A lot of people choose open source drivers instead of closed source drivers because they do offer better quality and integration in the kernel (like drivers for the old generation ATI graphics cards).

@deniseweird - Since it's released under the GPL they could always fork OSS4 if it's going proprietary again. I really hope OSS4 is going to be added to the repositories for my current distribution.

deniseweird
March 5th, 2008, 22:34
My point exactly. I feel more at home at the free software camp, and there's nothing wrong with using OSS4 even politically. If they decide to go proprietary we have a free version wich works better than anything else, and we can always use/develop that.

nickxx
March 7th, 2008, 20:29
from my exp the OSS4 still have bad sound quality compared to my proprietary drivers, maybe is my graphics card.

deniseweird
March 8th, 2008, 00:58
I don't quite follow you. OSS4 is the Open Sound System version 4. What would be the proprietary alternative to OSS4, wich you are using?

Dualscreenman
March 8th, 2008, 01:38
Drivers for his soundcard, I think.

Spacy
March 8th, 2008, 13:53
I just tried OSS4 with Fedora 8, but it isn't officially supported by Fedora.

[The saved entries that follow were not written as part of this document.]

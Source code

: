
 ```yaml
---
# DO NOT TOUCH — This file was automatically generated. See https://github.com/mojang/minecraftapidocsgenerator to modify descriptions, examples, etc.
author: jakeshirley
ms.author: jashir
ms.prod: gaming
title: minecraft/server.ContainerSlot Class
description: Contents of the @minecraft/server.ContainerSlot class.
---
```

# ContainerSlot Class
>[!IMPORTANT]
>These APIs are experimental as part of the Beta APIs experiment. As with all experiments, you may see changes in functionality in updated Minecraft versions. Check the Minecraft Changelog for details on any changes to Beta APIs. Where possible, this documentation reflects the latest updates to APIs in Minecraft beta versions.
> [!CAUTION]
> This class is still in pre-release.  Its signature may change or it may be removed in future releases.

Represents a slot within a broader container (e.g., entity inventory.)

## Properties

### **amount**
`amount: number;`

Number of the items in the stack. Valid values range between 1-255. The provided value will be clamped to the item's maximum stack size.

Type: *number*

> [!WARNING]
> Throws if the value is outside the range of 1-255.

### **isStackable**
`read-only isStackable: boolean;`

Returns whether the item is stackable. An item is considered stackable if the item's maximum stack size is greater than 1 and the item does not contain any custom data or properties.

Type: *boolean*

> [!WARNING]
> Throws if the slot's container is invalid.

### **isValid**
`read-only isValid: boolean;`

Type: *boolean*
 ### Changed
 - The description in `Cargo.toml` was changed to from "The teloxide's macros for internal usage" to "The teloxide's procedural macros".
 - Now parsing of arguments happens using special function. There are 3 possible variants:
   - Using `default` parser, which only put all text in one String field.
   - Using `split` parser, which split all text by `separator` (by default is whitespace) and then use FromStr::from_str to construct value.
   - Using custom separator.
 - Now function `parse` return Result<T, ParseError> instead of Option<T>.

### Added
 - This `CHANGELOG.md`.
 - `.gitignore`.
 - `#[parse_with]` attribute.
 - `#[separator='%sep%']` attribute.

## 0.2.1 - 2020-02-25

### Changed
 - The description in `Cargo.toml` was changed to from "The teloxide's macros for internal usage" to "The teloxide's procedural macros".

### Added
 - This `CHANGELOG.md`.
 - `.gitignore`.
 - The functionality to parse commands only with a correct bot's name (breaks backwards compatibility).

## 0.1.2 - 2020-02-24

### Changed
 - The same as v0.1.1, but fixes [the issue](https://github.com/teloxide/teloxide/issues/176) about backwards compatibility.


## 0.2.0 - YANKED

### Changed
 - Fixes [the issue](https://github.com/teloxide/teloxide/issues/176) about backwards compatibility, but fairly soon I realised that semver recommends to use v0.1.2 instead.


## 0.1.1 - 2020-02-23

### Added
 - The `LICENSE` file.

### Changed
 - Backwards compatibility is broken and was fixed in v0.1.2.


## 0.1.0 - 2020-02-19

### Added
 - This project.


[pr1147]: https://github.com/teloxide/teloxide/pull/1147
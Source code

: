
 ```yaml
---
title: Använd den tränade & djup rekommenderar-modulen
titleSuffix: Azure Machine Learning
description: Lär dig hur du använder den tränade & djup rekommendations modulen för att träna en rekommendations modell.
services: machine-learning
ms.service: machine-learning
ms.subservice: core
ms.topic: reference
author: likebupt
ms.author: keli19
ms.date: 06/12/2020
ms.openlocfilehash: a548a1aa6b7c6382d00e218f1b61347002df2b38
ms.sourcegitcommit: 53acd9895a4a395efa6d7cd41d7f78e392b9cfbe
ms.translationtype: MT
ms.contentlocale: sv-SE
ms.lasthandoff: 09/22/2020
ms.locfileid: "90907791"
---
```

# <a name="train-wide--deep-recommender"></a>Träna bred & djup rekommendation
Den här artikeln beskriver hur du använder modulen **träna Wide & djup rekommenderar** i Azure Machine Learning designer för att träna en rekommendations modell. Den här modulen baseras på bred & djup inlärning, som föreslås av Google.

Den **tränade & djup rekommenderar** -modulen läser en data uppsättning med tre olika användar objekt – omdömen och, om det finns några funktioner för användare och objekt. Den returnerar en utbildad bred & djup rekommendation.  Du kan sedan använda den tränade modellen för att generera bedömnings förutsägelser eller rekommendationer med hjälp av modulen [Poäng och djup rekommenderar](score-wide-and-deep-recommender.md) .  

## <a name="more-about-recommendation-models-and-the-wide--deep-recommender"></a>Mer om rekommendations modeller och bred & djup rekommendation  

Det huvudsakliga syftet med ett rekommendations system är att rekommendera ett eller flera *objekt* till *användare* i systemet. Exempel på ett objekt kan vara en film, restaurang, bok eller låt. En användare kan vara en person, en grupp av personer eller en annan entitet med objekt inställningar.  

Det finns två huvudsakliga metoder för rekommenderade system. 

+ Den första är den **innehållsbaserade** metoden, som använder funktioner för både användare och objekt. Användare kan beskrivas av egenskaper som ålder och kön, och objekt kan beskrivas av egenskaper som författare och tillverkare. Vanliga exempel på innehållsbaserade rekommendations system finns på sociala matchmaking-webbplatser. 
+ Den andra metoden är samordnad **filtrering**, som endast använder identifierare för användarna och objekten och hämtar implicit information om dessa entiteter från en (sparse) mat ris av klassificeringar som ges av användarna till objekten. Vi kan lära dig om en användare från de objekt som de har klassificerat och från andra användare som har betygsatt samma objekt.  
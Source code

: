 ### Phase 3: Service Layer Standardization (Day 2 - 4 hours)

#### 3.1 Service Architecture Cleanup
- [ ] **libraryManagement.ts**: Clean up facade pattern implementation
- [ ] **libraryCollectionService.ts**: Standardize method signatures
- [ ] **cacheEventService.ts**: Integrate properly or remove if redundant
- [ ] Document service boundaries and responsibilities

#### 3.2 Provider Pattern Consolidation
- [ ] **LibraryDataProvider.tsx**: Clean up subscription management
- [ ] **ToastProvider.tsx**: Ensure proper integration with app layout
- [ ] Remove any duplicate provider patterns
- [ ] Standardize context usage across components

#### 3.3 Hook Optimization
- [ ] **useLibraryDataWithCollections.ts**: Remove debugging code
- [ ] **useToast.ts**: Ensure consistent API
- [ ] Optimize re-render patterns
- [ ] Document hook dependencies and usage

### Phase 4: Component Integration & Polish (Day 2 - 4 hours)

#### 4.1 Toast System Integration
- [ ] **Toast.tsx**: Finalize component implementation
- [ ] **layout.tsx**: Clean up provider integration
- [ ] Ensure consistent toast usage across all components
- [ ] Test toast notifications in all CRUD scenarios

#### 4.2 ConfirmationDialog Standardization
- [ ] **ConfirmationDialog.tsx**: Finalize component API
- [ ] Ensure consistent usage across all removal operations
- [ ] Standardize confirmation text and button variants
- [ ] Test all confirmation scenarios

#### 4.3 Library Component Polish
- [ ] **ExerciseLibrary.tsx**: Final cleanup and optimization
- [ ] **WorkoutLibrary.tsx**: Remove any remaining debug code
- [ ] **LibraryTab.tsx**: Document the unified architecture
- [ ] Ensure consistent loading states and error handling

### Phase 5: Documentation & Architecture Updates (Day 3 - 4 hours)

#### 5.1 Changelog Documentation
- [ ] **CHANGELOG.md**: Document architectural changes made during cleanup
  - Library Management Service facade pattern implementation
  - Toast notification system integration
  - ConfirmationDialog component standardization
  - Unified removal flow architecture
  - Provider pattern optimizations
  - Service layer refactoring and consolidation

The speaker test tools worked fine with my Audigy 2 ZS, but Fedora uses the PulseAudio framework to handle all the different kinds of sound APIs. I really tried to set up PulseAudio correctly to use my new OSS device as the default sound output, but I always got problems with PulseAudio's OSS-module. On top, the graphics ossxmix mixer uses 100% CPU when running and is not very user friendly because of loads of controls.

Unfortunately, ALSA works, but also has a lot of flaws. For example, when navigating through a video, it produces strange sounds for a moment as if the sample frequency is being changed to something stupid.

deniseweird
March 8th, 2008, 15:48
Well, that's the biggest problem now, distributors still don't officially support OSS4. I don't think you can use both PA and OSS4 at the same time. How you smoothly remove PA (and alsa for that matter) I don't know though..

About the mixer GUI. The same problem applies here. If OSS4 was integrated in distributions properly we could have just used the volume control in KDE/GNOME. But of course it shouldn't use 100% still, talk to the OSS devs about that and they will probably try to fix it.